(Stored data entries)
+++

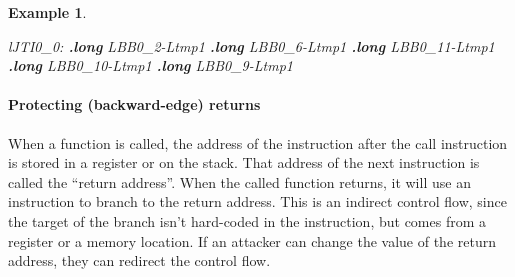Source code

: \documentclass[
  a4paper,
]{report}
\newtheorem{example}{Example}
\newenvironment{Shaded}{}{}
\newcommand{\FunctionTok}[1]{\textcolor[rgb]{0.02,0.16,0.49}{#1}}
\newcommand{\KeywordTok}[1]{\textcolor[rgb]{0.00,0.44,0.13}{\textbf{#1}}}
\newcommand{\NormalTok}[1]{#1}
\newcommand{\OperatorTok}[1]{\textcolor[rgb]{0.40,0.40,0.40}{#1}}
\begin{document}
\begin{example}
\begin{Shaded}
\begin{Highlighting}[]
\FunctionTok{lJTI0\_0:}
  \KeywordTok{.long}\NormalTok{ LBB0\_2}\OperatorTok{{-}}\NormalTok{Ltmp1}
  \KeywordTok{.long}\NormalTok{ LBB0\_6}\OperatorTok{{-}}\NormalTok{Ltmp1}
  \KeywordTok{.long}\NormalTok{ LBB0\_11}\OperatorTok{{-}}\NormalTok{Ltmp1}
  \KeywordTok{.long}\NormalTok{ LBB0\_10}\OperatorTok{{-}}\NormalTok{Ltmp1}
  \KeywordTok{.long}\NormalTok{ LBB0\_9}\OperatorTok{{-}}\NormalTok{Ltmp1}
\end{Highlighting}
\end{Shaded}

\end{example}

\paragraph{Protecting (backward-edge)
returns}\label{protecting-backward-edge-returns}

When a function is called, the address of the instruction after the call
instruction is stored in a register or on the stack. That address of the
next instruction is called the
``\label{__index_entry_45}{return
address}''. When the called function returns, it
will use an instruction to branch to the return address. This is an
indirect control flow, since the target of the branch isn't hard-coded
in the instruction, but comes from a register or a memory location. If
an attacker can change the value of the return address, they can
redirect the control flow.
\end{document}
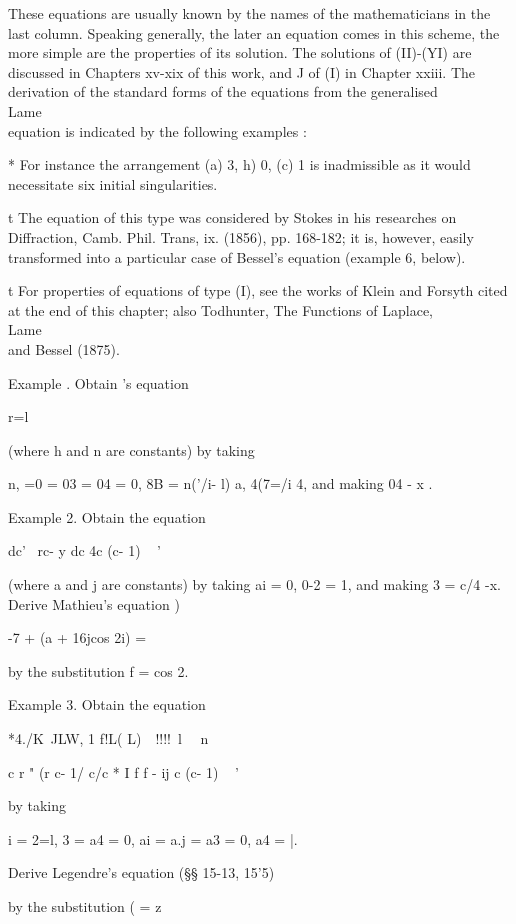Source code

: These equations are usually known by the names of the mathematicians
in the last column. Speaking generally, the later an equation comes in
this scheme, the more simple are the properties of its solution. The
solutions of (II)-(YI) are discussed in Chapters xv-xix of this work,
and J of (I) in Chapter xxiii. The derivation of the standard forms of
the equations from the generalised \\Lame\\ equation is indicated by the
following examples :

* For instance the arrangement (a) 3, h) 0, (c) 1 is inadmissible as
it would necessitate six initial singularities.

t The equation of this type was considered by Stokes in his researches
on Diffraction, Camb. Phil. Trans, ix. (1856), pp. 168-182; it is,
however, easily transformed into a particular case of Bessel's
equation (example 6, below).

t For properties of equations of type (I), see the works of Klein and
Forsyth cited at the end of this chapter; also Todhunter, The
Functions of Laplace, \\Lame\\ and Bessel (1875).

%
%

Example . Obtain \Lame's equation

r=l

(where h and n are constants) by taking

n, =0 = 03 = 04 = 0, 8B = n('/i- l) a, 4(7=/i 4, and making 04 - x .

Example 2. Obtain the equation

dc' \ rc- y dc 4c (c- 1) ~ '

(where a and j are constants) by taking ai = 0, 0-2 = 1, and making 3
= c/4 -x. Derive Mathieu's equation )

-7 + (a + 16jcos 2i) =

by the substitution f = cos 2.

Example 3. Obtain the equation

 *4./K\ JLW, 1 f!L( L)\ \ !!!!\ l \ \ n

c r " (r c- 1/ c/c * I f f - ij c (c- 1) ~ '

by taking

 i = 2=l, 3 = a4 = 0, ai = a.j = a3 = 0, a4 = |.

Derive Legendre's equation (§§ 15-13, 15'5)

by the substitution ( = z~\

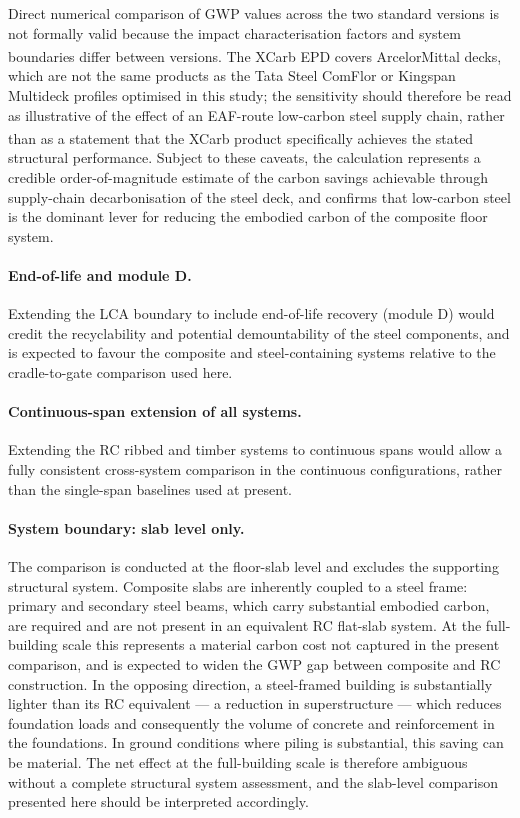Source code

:Direct numerical comparison of GWP values across the two standard versions is not formally valid because the impact characterisation factors and system boundaries differ between versions. The XCarb\textsuperscript{\textregistered} EPD covers ArcelorMittal decks, which are not the same products as the Tata Steel ComFlor or Kingspan Multideck profiles optimised in this study; the sensitivity should therefore be read as illustrative of the effect of an EAF-route low-carbon steel supply chain, rather than as a statement that the XCarb\textsuperscript{\textregistered} product specifically achieves the stated structural performance. Subject to these caveats, the calculation represents a credible order-of-magnitude estimate of the carbon savings achievable through supply-chain decarbonisation of the steel deck, and confirms that low-carbon steel is the dominant lever for reducing the embodied carbon of the composite floor system.

\paragraph{End-of-life and module D.} Extending the LCA boundary to include end-of-life recovery (module D) would credit the recyclability and potential demountability of the steel components, and is expected to favour the composite and steel-containing systems relative to the cradle-to-gate comparison used here.

\paragraph{Continuous-span extension of all systems.} Extending the RC ribbed and timber systems to continuous spans would allow a fully consistent cross-system comparison in the continuous configurations, rather than the single-span baselines used at present.

\paragraph{System boundary: slab level only.} The comparison is conducted at the floor-slab level and excludes the supporting structural system. Composite slabs are inherently coupled to a steel frame:  primary and secondary steel beams, which carry substantial embodied carbon, are required and are not present in an equivalent RC flat-slab system. At the full-building scale this represents a material carbon cost not captured in the present comparison, and is expected to widen the GWP gap between composite and RC construction. In the opposing direction, a steel-framed building is substantially lighter than its RC equivalent --- a reduction in superstructure --- which reduces foundation loads and consequently the volume of concrete and reinforcement in the foundations. In ground conditions where piling is substantial, this saving can be material. The net effect at the full-building scale is therefore ambiguous without a complete structural system assessment, and the slab-level comparison presented here should be interpreted accordingly.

+++

**What to work on:**
Could you retype all the entries above exactly, without the pictures?

**Response to the task:**
Source code

: \documentclass[
  a4paper,
]{report}
\newtheorem{example}{Example}
\newenvironment{Shaded}{}{}
\newcommand{\FunctionTok}[1]{\textcolor[rgb]{0.02,0.16,0.49}{#1}}
\newcommand{\KeywordTok}[1]{\textcolor[rgb]{0.00,0.44,0.13}{\textbf{#1}}}
\newcommand{\NormalTok}[1]{#1}
\newcommand{\OperatorTok}[1]{\textcolor[rgb]{0.40,0.40,0.40}{#1}}
\begin{document}
\begin{example}
\begin{Shaded}
\begin{Highlighting}[]
\FunctionTok{lJTI0\_0:}
  \KeywordTok{.long}\NormalTok{ LBB0\_2}\OperatorTok{{-}}\NormalTok{Ltmp1}
  \KeywordTok{.long}\NormalTok{ LBB0\_6}\OperatorTok{{-}}\NormalTok{Ltmp1}
  \KeywordTok{.long}\NormalTok{ LBB0\_11}\OperatorTok{{-}}\NormalTok{Ltmp1}
  \KeywordTok{.long}\NormalTok{ LBB0\_10}\OperatorTok{{-}}\NormalTok{Ltmp1}
  \KeywordTok{.long}\NormalTok{ LBB0\_9}\OperatorTok{{-}}\NormalTok{Ltmp1}
\end{Highlighting}
\end{Shaded}

\end{example}

\paragraph{Protecting (backward-edge)
returns}\label{protecting-backward-edge-returns}

When a function is called, the address of the instruction after the call
instruction is stored in a register or on the stack. That address of the
next instruction is called the
``\label{__index_entry_45}{return
address}''. When the called function returns, it
will use an instruction to branch to the return address. This is an
indirect control flow, since the target of the branch isn't hard-coded
in the instruction, but comes from a register or a memory location. If
an attacker can change the value of the return address, they can
redirect the control flow.
\end{document}
Source code

: These equations are usually known by the names of the mathematicians
in the last column. Speaking generally, the later an equation comes in
this scheme, the more simple are the properties of its solution. The
solutions of (II)-(YI) are discussed in Chapters xv-xix of this work,
and J of (I) in Chapter xxiii. The derivation of the standard forms of
the equations from the generalised \\Lame\\ equation is indicated by the
following examples :

* For instance the arrangement (a) 3, h) 0, (c) 1 is inadmissible as
it would necessitate six initial singularities.

t The equation of this type was considered by Stokes in his researches
on Diffraction, Camb. Phil. Trans, ix. (1856), pp. 168-182; it is,
however, easily transformed into a particular case of Bessel's
equation (example 6, below).

t For properties of equations of type (I), see the works of Klein and
Forsyth cited at the end of this chapter; also Todhunter, The
Functions of Laplace, \\Lame\\ and Bessel (1875).

%
%

Example . Obtain \Lame's equation

r=l

(where h and n are constants) by taking

n, =0 = 03 = 04 = 0, 8B = n('/i- l) a, 4(7=/i 4, and making 04 - x .

Example 2. Obtain the equation

dc' \ rc- y dc 4c (c- 1) ~ '

(where a and j are constants) by taking ai = 0, 0-2 = 1, and making 3
= c/4 -x. Derive Mathieu's equation )

-7 + (a + 16jcos 2i) =

by the substitution f = cos 2.

Example 3. Obtain the equation

 *4./K\ JLW, 1 f!L( L)\ \ !!!!\ l \ \ n

c r " (r c- 1/ c/c * I f f - ij c (c- 1) ~ '

by taking

 i = 2=l, 3 = a4 = 0, ai = a.j = a3 = 0, a4 = |.

Derive Legendre's equation (§§ 15-13, 15'5)

by the substitution ( = z~\

Source code

:Direct numerical comparison of GWP values across the two standard versions is not formally valid because the impact characterisation factors and system boundaries differ between versions. The XCarb\textsuperscript{\textregistered} EPD covers ArcelorMittal decks, which are not the same products as the Tata Steel ComFlor or Kingspan Multideck profiles optimised in this study; the sensitivity should therefore be read as illustrative of the effect of an EAF-route low-carbon steel supply chain, rather than as a statement that the XCarb\textsuperscript{\textregistered} product specifically achieves the stated structural performance. Subject to these caveats, the calculation represents a credible order-of-magnitude estimate of the carbon savings achievable through supply-chain decarbonisation of the steel deck, and confirms that low-carbon steel is the dominant lever for reducing the embodied carbon of the composite floor system.

\paragraph{End-of-life and module D.} Extending the LCA boundary to include end-of-life recovery (module D) would credit the recyclability and potential demountability of the steel components, and is expected to favour the composite and steel-containing systems relative to the cradle-to-gate comparison used here.

\paragraph{Continuous-span extension of all systems.} Extending the RC ribbed and timber systems to continuous spans would allow a fully consistent cross-system comparison in the continuous configurations, rather than the single-span baselines used at present.

\paragraph{System boundary: slab level only.} The comparison is conducted at the floor-slab level and excludes the supporting structural system. Composite slabs are inherently coupled to a steel frame:  primary and secondary steel beams, which carry substantial embodied carbon, are required and are not present in an equivalent RC flat-slab system. At the full-building scale this represents a material carbon cost not captured in the present comparison, and is expected to widen the GWP gap between composite and RC construction. In the opposing direction, a steel-framed building is substantially lighter than its RC equivalent --- a reduction in superstructure --- which reduces foundation loads and consequently the volume of concrete and reinforcement in the foundations. In ground conditions where piling is substantial, this saving can be material. The net effect at the full-building scale is therefore ambiguous without a complete structural system assessment, and the slab-level comparison presented here should be interpreted accordingly.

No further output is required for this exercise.